Thus Hemingway and Severino signal their purpose early: Justice on Trial is not a work of balanced reporting, as Hemingway, a senior editor at The Federalist insists. Severino, her co-author, is a former clerk for Clarence Thomas and the chief counsel for the Judicial Crisis Network — the same organization behind, which was set up in 2018 to defend the nominee. The book serves much the same purpose as JCN’s old website. It sets out to exonerate not just Kavanaugh but the president who nominated him. If the press is willing to smear Kavanaugh with tales of sexual misconduct, reports of Trump’s sexual violence become that much more difficult to believe. And so their Trump is a thoughtful man, committed to originalist interpretations of the Constitution. They even make his White House look functional, which is a feat. Kavanaugh, meanwhile, nearly glows with sainthood. At Georgetown Prep, we learn, the justice was a diligent student. At Yale, he was a virginal intellectual. If he drank too much sometimes, it was only because he worked so hard. The poor boy just needed a release. When he tried to woo his wife, Ashley, she almost rejected him — but not because he was a creep! No, he was almost too nice for his own good.

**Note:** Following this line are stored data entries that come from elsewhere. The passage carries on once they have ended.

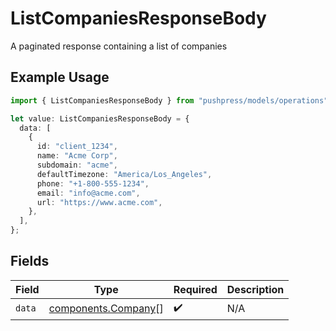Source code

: # ListCompaniesResponseBody

A paginated response containing a list of companies

## Example Usage

```typescript
import { ListCompaniesResponseBody } from "pushpress/models/operations";

let value: ListCompaniesResponseBody = {
  data: [
    {
      id: "client_1234",
      name: "Acme Corp",
      subdomain: "acme",
      defaultTimezone: "America/Los_Angeles",
      phone: "+1-800-555-1234",
      email: "info@acme.com",
      url: "https://www.acme.com",
    },
  ],
};
```

## Fields

| Field                                                      | Type                                                       | Required                                                   | Description                                                |
| ---------------------------------------------------------- | ---------------------------------------------------------- | ---------------------------------------------------------- | ---------------------------------------------------------- |
| `data`                                                     | [components.Company](../../models/components/company.md)[] | :heavy_check_mark:                                         | N/A                                                        |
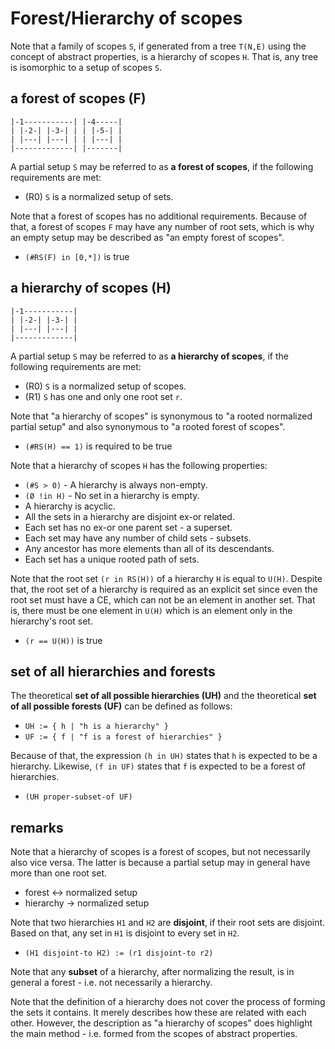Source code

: 
<!-- ======================================================================= -->
# Forest/Hierarchy of scopes

Note that a family of scopes `S`, if generated from a tree `T(N,E)` using the
concept of abstract properties, is a hierarchy of scopes `H`. That is, any tree
is isomorphic to a setup of scopes `S`.

<!-- ======================================================================= -->
## a forest of scopes (F)

```
|-1-----------| |-4-----|
| |-2-| |-3-| | | |-5-| |
| |---| |---| | | |---| |
|-------------| |-------|
```

A partial setup `S` may be referred to as **a forest of scopes**,
if the following requirements are met:

* (R0) `S` is a normalized setup of sets.

Note that a forest of scopes has no additional requirements. Because of that,
a forest of scopes `F` may have any number of root sets, which is why an empty
setup may be described as "an empty forest of scopes".

* `(#RS(F) in [0,*])` is true

<!-- ======================================================================= -->
## a hierarchy of scopes (H)

```
|-1-----------|
| |-2-| |-3-| |
| |---| |---| |
|-------------|
```

A partial setup `S` may be referred to as **a hierarchy of scopes**,
if the following requirements are met:

* (R0) `S` is a normalized setup of scopes.
* (R1) `S` has one and only one root set `r`.

Note that "a hierarchy of scopes" is synonymous to "a rooted normalized partial
setup" and also synonymous to "a rooted forest of scopes".

* `(#RS(H) == 1)` is required to be true

Note that a hierarchy of scopes `H` has the following properties:

* `(#S > 0)` - A hierarchy is always non-empty.
* `(Ø !in H)` - No set in a hierarchy is empty.
* A hierarchy is acyclic.
* All the sets in a hierarchy are disjoint ex-or related.
* Each set has no ex-or one parent set - a superset.
* Each set may have any number of child sets - subsets.
* Any ancestor has more elements than all of its descendants.
* Each set has a unique rooted path of sets.

Note that the root set `(r in RS(H))` of a hierarchy `H` is equal to `U(H)`.
Despite that, the root set of a hierarchy is required as an explicit set since
even the root set must have a CE, which can not be an element in another set.
That is, there must be one element in `U(H)` which is an element only in the
hierarchy's root set.

* `(r == U(H))` is true

<!-- ======================================================================= -->
## set of all hierarchies and forests

The theoretical **set of all possible hierarchies (UH)** and the theoretical
**set of all possible forests (UF)** can be defined as follows:

* `UH := { h | "h is a hierarchy" }`
* `UF := { f | "f is a forest of hierarchies" }`

Because of that, the expression `(h in UH)` states that `h` is expected to be
a hierarchy. Likewise, `(f in UF)` states that `f` is expected to be a forest
of hierarchies.

* `(UH proper-subset-of UF)`

<!-- ======================================================================= -->
## remarks

Note that a hierarchy of scopes is a forest of scopes, but not necessarily also
vice versa. The latter is because a partial setup may in general have more than
one root set.

* forest <-> normalized setup
* hierarchy -> normalized setup

Note that two hierarchies `H1` and `H2` are **disjoint**, if their root sets
are disjoint. Based on that, any set in `H1` is disjoint to every set in `H2`.

* `(H1 disjoint-to H2) := (r1 disjoint-to r2)`

Note that any **subset** of a hierarchy, after normalizing the result, is in
general a forest - i.e. not necessarily a hierarchy.

Note that the definition of a hierarchy does not cover the process of forming
the sets it contains. It merely describes how these are related with each other.
However, the description as "a hierarchy of scopes" does highlight the main
method - i.e. formed from the scopes of abstract properties.

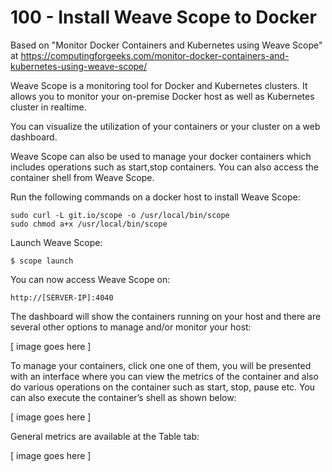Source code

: # 100 - Install Weave Scope to Docker

Based on "Monitor Docker Containers and Kubernetes using Weave Scope" at https://computingforgeeks.com/monitor-docker-containers-and-kubernetes-using-weave-scope/

Weave Scope is a monitoring tool for Docker and Kubernetes clusters. It allows you to monitor your on-premise Docker host as well as Kubernetes cluster in realtime.

You can visualize the utilization of your containers or your cluster on a web dashboard.

Weave Scope can also be used to manage your docker containers which includes operations such as start,stop containers. You can also access the container shell from Weave Scope.

Run the following commands on a docker host to install Weave Scope:

```
sudo curl -L git.io/scope -o /usr/local/bin/scope
sudo chmod a+x /usr/local/bin/scope
```

Launch Weave Scope:

```$ scope launch```

You can now access Weave Scope on:

```http://[SERVER-IP]:4040```

The dashboard will show the containers running on your host and there are several other options to manage and/or monitor your host:

[ image goes here ]

To manage your containers, click one one of them, you will be presented with an interface where you can view the metrics of the container and also do various operations on the container such as start, stop, pause etc. You can also execute the container’s shell as shown below:

[ image goes here ]

General metrics are available at the Table tab:

[ image goes here ]
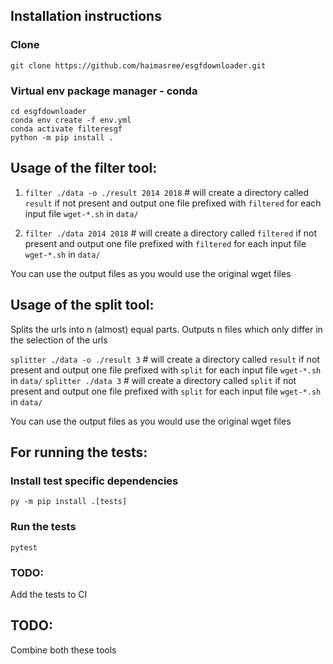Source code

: ## Installation instructions

### Clone 
```git clone https://github.com/haimasree/esgfdownloader.git```

### Virtual env package manager - conda
```
cd esgfdownloader
conda env create -f env.yml
conda activate filteresgf
python -m pip install .
```


## Usage of the filter tool:

1. `filter ./data -o ./result 2014 2018` # will create a directory called `result` if not present and output one file prefixed with `filtered` for each input file `wget-*.sh` in `data/` 

2. `filter ./data 2014 2018` # will create a directory called `filtered` if not present and output one file prefixed with `filtered` for each input file `wget-*.sh` in `data/` 

You can use the output files as you would use the original wget files


## Usage of the split tool:

Splits the urls into n (almost) equal parts. Outputs n files which only differ in the selection of the urls

`splitter ./data -o ./result 3` # will create a directory called `result` if not present and output one file prefixed with `split` for each input file `wget-*.sh` in `data/` 
`splitter ./data 3` # will create a directory called `split` if not present and output one file prefixed with `split` for each input file `wget-*.sh` in `data/`

You can use the output files as you would use the original wget files

## For running the tests:

### Install test specific dependencies
```
py -m pip install .[tests]
```

### Run the tests

```
pytest
```

### TODO:

Add the tests to CI

## TODO:

Combine both these tools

It’s dreck, all of it. Nobody’s so spotless that an investigation of his or her life would be universally positive. Even public figures who aren’t moral monsters must own moments of cruelty or at least incompetence. And here, Hemingway and Severino’s reportage of the inner workings of the White House is a tell. We know the Trump White House is dysfunctional, prone to leaks and staff turnover and surprise executive decisions announced on Twitter. None of these qualities appear in their book. As for Kavanaugh himself, he may well have been as studious as the authors claim. But it’s his character, not his study habits, that are in question, and on those grounds, he becomes much trickier to defend. It’s at least evident that he misled the Senate about the extent of his drinking problems in college and high school, to say nothing of the statistical rarity of false assault accusations. Assuming, generously, that Severino and Hemingway did seek to fairly report the story of the confirmation fight, it’s clear that neither had sources willing to criticize Kavanaugh, and neither questioned whether the story they put together might possibly be skewed. But really, who expected anything better from Hemingway? She flipped from Trump skeptic to Trump superfan almost as soon as the president took office. This isn’t hypocrisy but a professional calculation; it’s difficult to be a conservative media critic in opposition to a Republican president, especially one who’s constantly in the news for public acts of corruption. Her principal occupation since January 2017 has been to defend his administration at all costs on Fox and at The Federalist. It’s busy work, but she carries out her responsibilities with gusto.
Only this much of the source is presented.